Revisi UU KPK yang telah disepakati oleh pemerintah dan DPR, dinilai menghasilkan produk hukum yang cacat formil.
Mahkamah Konstitusi (MK) menggelar sidang perdana uji materil ihwal Undang-Undang (UU) Nomor 30 Tahun 2002 tentang Komisi Pemberantasan Korupsi (KPK). Adapun sebagai pemohon, dalam uji materil ini berjumlah 18 orang, terdiri dari 16 mahasiswa, satu politisi, dan satu wiraswasta.
Para mahasiswa sebagi pemohon mengajukan permohonan pengujian formil, yaitu revisi UU KPK tentang perubahan kedua atas UU Nomor 30 Tahun 2002 tentang KPK. Pemohon juga mengajukan uji materil, yaitu UU Nomor 30 tahun 2002 tentang KPK terhadap Undang-Undang Dasar (UUD) Negara Republik Indonesia tahun 1945.
"Dengan ini mengajukan permohonan pengujian formil dan materil Undang-undang Nomor 30 Tahun 2002 tentang Komisi Pemberantasan Tindak Pidana Korupsi (Bukti P-1) terhadap Undang-Undang Dasar Negara Republik Indonesia Tahun 1945 (Bukti P-2)," terang surat permohonan pemohon yang dibacakan Kuasa Pemohon Zico Leonard Djagardo Simanjuntak di Gedung MK, Senin (30/9).
Mahasiswa mendalilkan satu poin besar mengenai perundangan hukum yang adil.
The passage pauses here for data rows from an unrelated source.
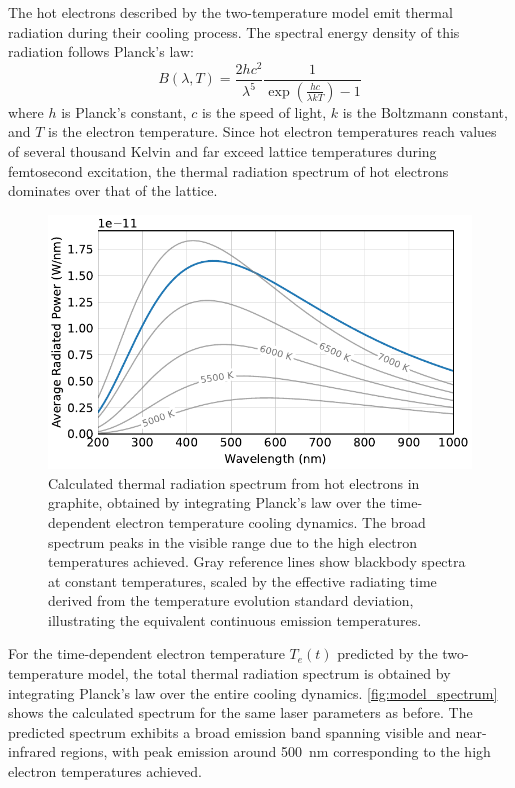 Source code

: \documentclass[
	parskip=half,
	a4paper,
]{scrarticle}
\begin{document}
The hot electrons described by the two-temperature model emit thermal radiation during their cooling process. The spectral energy density of this radiation follows Planck's law:
\begin{equation}
B(\lambda, T) = \frac{2hc^2}{\lambda^5} \frac{1}{\exp\left(\frac{hc}{\lambda kT}\right) - 1}
\end{equation}
where $h$ is Planck's constant, $c$ is the speed of light, $k$ is the Boltzmann constant, and $T$ is the electron temperature. Since hot electron temperatures reach values of several thousand Kelvin and far exceed lattice temperatures during femtosecond excitation, the thermal radiation spectrum of hot electrons dominates over that of the lattice. 

\begin{figure}[b]
    \centering
    \includegraphics{../analysis/figures/model spectrum.pdf}
    \caption{Calculated thermal radiation spectrum from hot electrons in graphite, obtained by integrating Planck's law over the time-dependent electron temperature cooling dynamics. The broad spectrum peaks in the visible range due to the high electron temperatures achieved. Gray reference lines show blackbody spectra at constant temperatures, scaled by the effective radiating time derived from the temperature evolution standard deviation, illustrating the equivalent continuous emission temperatures.}
    \label{fig:model_spectrum}
\end{figure}
For the time-dependent electron temperature $T_e(t)$ predicted by the two-temperature model, the total thermal radiation spectrum is obtained by integrating Planck's law over the entire cooling dynamics. \autoref{fig:model_spectrum} shows the calculated spectrum for the same laser parameters as before. The predicted spectrum exhibits a broad emission band spanning visible and near-infrared regions, with peak emission around \SI{500}{nm} corresponding to the high electron temperatures achieved.
\end{document}
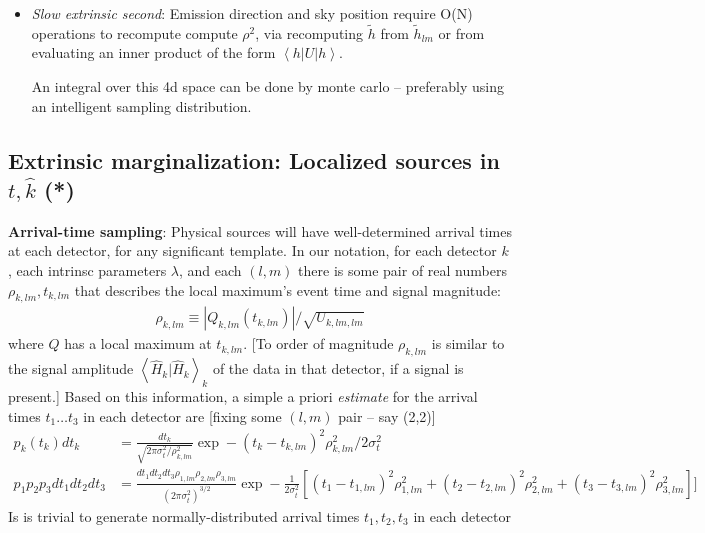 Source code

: \documentclass[twocolumn,prd,nofootinbib]{revtex4}
\newcommand\qmstateproduct[2]{\left\langle#1|#2\right\rangle}
\newcommand\qmoperatorelement[3]{\left\langle#1\left|#2\right|#3\right\rangle}
\begin{document}
\begin{widetext}
{\begin{itemize}
\begin{shaded}
    Given these two terms, we compute an ``easy'' integral,
where every term in the integrand can be computed from a quick interpolation over a well-sampled, low-dimensional function:
\begin{eqnarray}
L_{red,EZ} \equiv \int \frac{dt}{T_{\rm window}} \frac{d\psi}{\pi} \frac{dr}{r_{\rm max}^3/3}e^{\ln  L}
\end{eqnarray}
\end{shaded}

\item \emph{Slow extrinsic second}: Emission direction and sky position require O(N) operations to recompute compute
  $\rho^2$, via recomputing $\tilde{h}$ from $\tilde{h}_{lm}$ or from evaluating an inner product of the form
  $\qmoperatorelement{h}{U}{h}$.    

An integral over this 4d space can be done by monte carlo -- preferably using an intelligent sampling distribution.

\end{itemize}
}




\subsection{Extrinsic marginalization: Localized sources in $t,\hat{k}$ (*)}

\noindent \textbf{Arrival-time sampling}: Physical sources will have well-determined arrival times at each detector,
for any significant template.  In our notation, for each detector $k$, each intrinsc parameters $\lambda$, and each
$(l,m)$ there is some pair of real numbers $\rho_{k,lm},t_{k,lm}$  that describes the local maximum's event time and
signal magnitude:
\begin{eqnarray}
\rho_{k,lm} \equiv |Q_{k,lm}(t_{k,lm})|/\sqrt{U_{k,lm,lm}}
\end{eqnarray}
where $Q$ has a local maximum at $t_{k,lm}$.  
[To order of magnitude $\rho_{k,lm}$ is similar to the signal amplitude $\qmstateproduct{\hat{H}_k}{\hat{H}_k}_k$ of the
data in that detector, if a signal is present.]
%
Based on this information, a simple a priori \emph{estimate} for the arrival times $t_1\ldots t_3$ in each detector are
[fixing some $(l,m)$ pair -- say (2,2)]
\begin{align}
p_k(t_k) dt_k &= \frac{dt_k}{\sqrt{2\pi  \sigma_t^2/\rho_{k,lm}^2}} \exp - (t_k - t_{k,lm})^2 \rho_{k,lm}^2/2\sigma_t^2 \\
p_1 p_2 p_3 dt_1 dt_2 dt_3 &= \frac{dt_1 dt_2 dt_3 \rho_{1,lm}\rho_{2,lm}\rho_{3,lm}}{(2\pi \sigma_t^2)^{3/2}}
 \exp - \frac{1}{2\sigma_t^2}\left[ (t_1 - t_{1,lm})^2 \rho_{1,lm}^2 + (t_2 - t_{2,lm})^2 \rho_{2,lm}^2 + (t_3 -
   t_{3,lm})^2 \rho_{3,lm}^2 \right]]
\end{align}
Is is trivial to generate normally-distributed  arrival times $t_1,t_2,t_3$ in each detector


\end{widetext}
\end{document}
Artinya mereka merasakan ada kerugian konstitusional antargenerasi atau intergenerational inequity dan berhak memohonkan dalil tersebut sebagaimana pasal 28C ayat (2) dan 28D ayat (1) UUD 1945.
Dikatakan Zico, bangsa Indonesia memiliki perjuangan panjang untuk melawan korupsi serta menjamin mutlak setiap generasi untuk tidak kendur dalam melaksanakan pemberantasan korupsi. Apabila salah satu generasi kemudian menghambat, memperkarakan atau setidak-tidaknya membuat pemberantasan korupsi tidak dipercayai lagi, karena tidak melalui satu sistem yang transparan atau pun cacat prosedural. Maka pada akhirnya akan menghambat upaya pemberantasan korupsi bagi generasi seterusnya yang mengakibatkan korupsi semakin marak.